On February 7, the U.S. Supreme Court decided to hear two cases challenging the Alabama redistricting map under the Voting Rights Act, and halted a lower court’s preliminary ruling last month to draw two majority-minority districts in a short period of time. National news reporting about the cases, Merrill v. Milligan and Merrill v. Caster, was predictably hyperbolic. Reuters reported that the action “signals [a] new threat to voting rights law.” Bloomberg called the Supreme Court order a “Blow to Black Voting Power.” 

The lower court actually did not make a final decision on the map. After a one-week preliminary hearing, it ordered a new map be drawn, and did so when the election cycle had already begun.
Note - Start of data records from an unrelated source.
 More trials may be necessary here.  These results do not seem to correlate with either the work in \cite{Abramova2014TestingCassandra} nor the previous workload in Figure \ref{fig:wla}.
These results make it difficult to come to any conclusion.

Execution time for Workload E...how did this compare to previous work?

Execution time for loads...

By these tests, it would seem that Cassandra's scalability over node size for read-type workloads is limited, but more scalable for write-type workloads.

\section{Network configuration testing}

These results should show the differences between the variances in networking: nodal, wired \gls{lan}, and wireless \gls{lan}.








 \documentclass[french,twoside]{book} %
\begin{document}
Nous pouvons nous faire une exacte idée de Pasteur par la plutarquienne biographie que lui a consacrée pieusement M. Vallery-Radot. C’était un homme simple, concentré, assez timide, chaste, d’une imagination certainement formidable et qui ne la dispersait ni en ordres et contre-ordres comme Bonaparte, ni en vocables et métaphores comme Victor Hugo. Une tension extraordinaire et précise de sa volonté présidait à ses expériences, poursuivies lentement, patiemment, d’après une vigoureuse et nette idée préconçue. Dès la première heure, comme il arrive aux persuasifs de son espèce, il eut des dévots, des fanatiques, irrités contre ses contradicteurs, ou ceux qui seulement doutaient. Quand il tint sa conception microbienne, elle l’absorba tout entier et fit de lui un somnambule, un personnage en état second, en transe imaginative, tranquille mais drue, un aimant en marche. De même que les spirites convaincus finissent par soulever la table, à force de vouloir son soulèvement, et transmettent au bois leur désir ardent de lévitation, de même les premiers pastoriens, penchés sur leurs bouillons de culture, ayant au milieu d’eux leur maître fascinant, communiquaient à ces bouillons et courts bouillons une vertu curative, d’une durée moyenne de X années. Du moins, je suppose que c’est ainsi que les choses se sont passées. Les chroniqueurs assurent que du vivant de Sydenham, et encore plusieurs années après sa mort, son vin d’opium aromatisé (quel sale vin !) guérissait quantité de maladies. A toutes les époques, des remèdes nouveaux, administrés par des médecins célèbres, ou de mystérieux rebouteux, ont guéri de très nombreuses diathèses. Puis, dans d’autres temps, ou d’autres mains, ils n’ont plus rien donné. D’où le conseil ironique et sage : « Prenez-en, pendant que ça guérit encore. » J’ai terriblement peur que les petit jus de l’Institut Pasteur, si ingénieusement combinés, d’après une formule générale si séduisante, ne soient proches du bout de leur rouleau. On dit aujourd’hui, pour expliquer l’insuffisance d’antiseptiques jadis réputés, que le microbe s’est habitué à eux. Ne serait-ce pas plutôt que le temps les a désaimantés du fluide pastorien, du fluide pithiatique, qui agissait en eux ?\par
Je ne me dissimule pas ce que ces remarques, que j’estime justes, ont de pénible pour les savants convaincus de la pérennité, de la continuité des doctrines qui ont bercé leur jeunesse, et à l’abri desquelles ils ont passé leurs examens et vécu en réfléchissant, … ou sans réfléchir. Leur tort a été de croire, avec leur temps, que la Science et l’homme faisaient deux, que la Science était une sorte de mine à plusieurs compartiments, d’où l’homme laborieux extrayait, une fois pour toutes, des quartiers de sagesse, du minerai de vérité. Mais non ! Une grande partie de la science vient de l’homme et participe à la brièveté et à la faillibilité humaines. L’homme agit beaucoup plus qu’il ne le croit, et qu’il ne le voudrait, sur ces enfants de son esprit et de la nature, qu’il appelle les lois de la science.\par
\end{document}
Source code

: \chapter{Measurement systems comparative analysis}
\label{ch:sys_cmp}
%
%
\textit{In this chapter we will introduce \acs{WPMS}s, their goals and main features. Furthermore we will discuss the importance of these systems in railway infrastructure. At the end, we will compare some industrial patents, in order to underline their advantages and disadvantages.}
The Supreme Court halted the creation of a new map and will determine whether the Voting Rights Act has or has not been violated. Hardly a threat to the Voting Rights Act itself! 

Here are three things you probably haven’t heard in the reporting on this case:

1. In some cases, splitting up a majority-minority district into two majority-minority districts dilutes the minority vote.

In this case, the legislature’s map retains the one majority-black district in Alabama that has had a black representative for the past two decades. It is unclear whether drawing two majority-black districts will mean more or less black representation when election day comes along.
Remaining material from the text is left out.